Please give again every entry exactly as it appears, setting aside the pictures.

Collected data
-------------------------

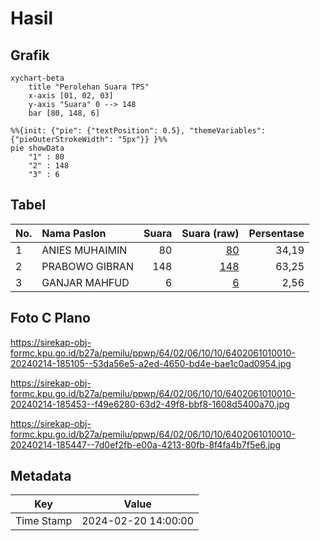# Hasil

## Grafik

```mermaid
xychart-beta
    title "Perolehan Suara TPS"
    x-axis [01, 02, 03]
    y-axis "Suara" 0 --> 148
    bar [80, 148, 6]
```

```mermaid
%%{init: {"pie": {"textPosition": 0.5}, "themeVariables": {"pieOuterStrokeWidth": "5px"}} }%%
pie showData
    "1" : 80
    "2" : 148
    "3" : 6
```

## Tabel

| No. | Nama Paslon    | Suara | Suara (raw) | Persentase |
|:--- |:-------------- | -----:| -----------:| ----------:|
| 1   | ANIES MUHAIMIN | 80    | [80][p-1]   | 34,19      |
| 2   | PRABOWO GIBRAN | 148   | [148][p-2]  | 63,25      |
| 3   | GANJAR MAHFUD  | 6     | [6][p-3]    | 2,56       |


[p-1]: https://github.com/gigit-pemilu/pemilu-2024-64-kalimantan-timur/blob/main/pilpres/hitung-suara/sub/64-kalimantan-timur/sub/02-kutai-kartanegara/sub/06-tenggarong/sub/1010-mangkurawang/sub/010-tps/sub/paslon-1.txt
[p-2]: https://github.com/gigit-pemilu/pemilu-2024-64-kalimantan-timur/blob/main/pilpres/hitung-suara/sub/64-kalimantan-timur/sub/02-kutai-kartanegara/sub/06-tenggarong/sub/1010-mangkurawang/sub/010-tps/sub/paslon-2.txt
[p-3]: https://github.com/gigit-pemilu/pemilu-2024-64-kalimantan-timur/blob/main/pilpres/hitung-suara/sub/64-kalimantan-timur/sub/02-kutai-kartanegara/sub/06-tenggarong/sub/1010-mangkurawang/sub/010-tps/sub/paslon-3.txt

## Foto C Plano

https://sirekap-obj-formc.kpu.go.id/b27a/pemilu/ppwp/64/02/06/10/10/6402061010010-20240214-185105--53da56e5-a2ed-4650-bd4e-bae1c0ad0954.jpg

https://sirekap-obj-formc.kpu.go.id/b27a/pemilu/ppwp/64/02/06/10/10/6402061010010-20240214-185453--f49e6280-63d2-49f8-bbf8-1608d5400a70.jpg

https://sirekap-obj-formc.kpu.go.id/b27a/pemilu/ppwp/64/02/06/10/10/6402061010010-20240214-185447--7d0ef2fb-e00a-4213-80fb-8f4fa4b7f5e6.jpg


## Metadata

| Key        | Value               |
| ---------- | ------------------- |
| Time Stamp | 2024-02-20 14:00:00 |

-------------------------

_Task response_:
# Hasil

## Grafik

```mermaid
xychart-beta
    title "Perolehan Suara TPS"
    x-axis [01, 02, 03]
    y-axis "Suara" 0 --> 148
    bar [80, 148, 6]
```

```mermaid
%%{init: {"pie": {"textPosition": 0.5}, "themeVariables": {"pieOuterStrokeWidth": "5px"}} }%%
pie showData
    "1" : 80
    "2" : 148
    "3" : 6
```

## Tabel

| No. | Nama Paslon    | Suara | Suara (raw) | Persentase |
|:--- |:-------------- | -----:| -----------:| ----------:|
| 1   | ANIES MUHAIMIN | 80    | [80][p-1]   | 34,19      |
| 2   | PRABOWO GIBRAN | 148   | [148][p-2]  | 63,25      |
| 3   | GANJAR MAHFUD  | 6     | [6][p-3]    | 2,56       |


[p-1]: https://github.com/gigit-pemilu/pemilu-2024-64-kalimantan-timur/blob/main/pilpres/hitung-suara/sub/64-kalimantan-timur/sub/02-kutai-kartanegara/sub/06-tenggarong/sub/1010-mangkurawang/sub/010-tps/sub/paslon-1.txt
[p-2]: https://github.com/gigit-pemilu/pemilu-2024-64-kalimantan-timur/blob/main/pilpres/hitung-suara/sub/64-kalimantan-timur/sub/02-kutai-kartanegara/sub/06-tenggarong/sub/1010-mangkurawang/sub/010-tps/sub/paslon-2.txt
[p-3]: https://github.com/gigit-pemilu/pemilu-2024-64-kalimantan-timur/blob/main/pilpres/hitung-suara/sub/64-kalimantan-timur/sub/02-kutai-kartanegara/sub/06-tenggarong/sub/1010-mangkurawang/sub/010-tps/sub/paslon-3.txt

## Foto C Plano

https://sirekap-obj-formc.kpu.go.id/b27a/pemilu/ppwp/64/02/06/10/10/6402061010010-20240214-185105--53da56e5-a2ed-4650-bd4e-bae1c0ad0954.jpg

https://sirekap-obj-formc.kpu.go.id/b27a/pemilu/ppwp/64/02/06/10/10/6402061010010-20240214-185453--f49e6280-63d2-49f8-bbf8-1608d5400a70.jpg

https://sirekap-obj-formc.kpu.go.id/b27a/pemilu/ppwp/64/02/06/10/10/6402061010010-20240214-185447--7d0ef2fb-e00a-4213-80fb-8f4fa4b7f5e6.jpg


## Metadata

| Key        | Value               |
| ---------- | ------------------- |
| Time Stamp | 2024-02-20 14:00:00 |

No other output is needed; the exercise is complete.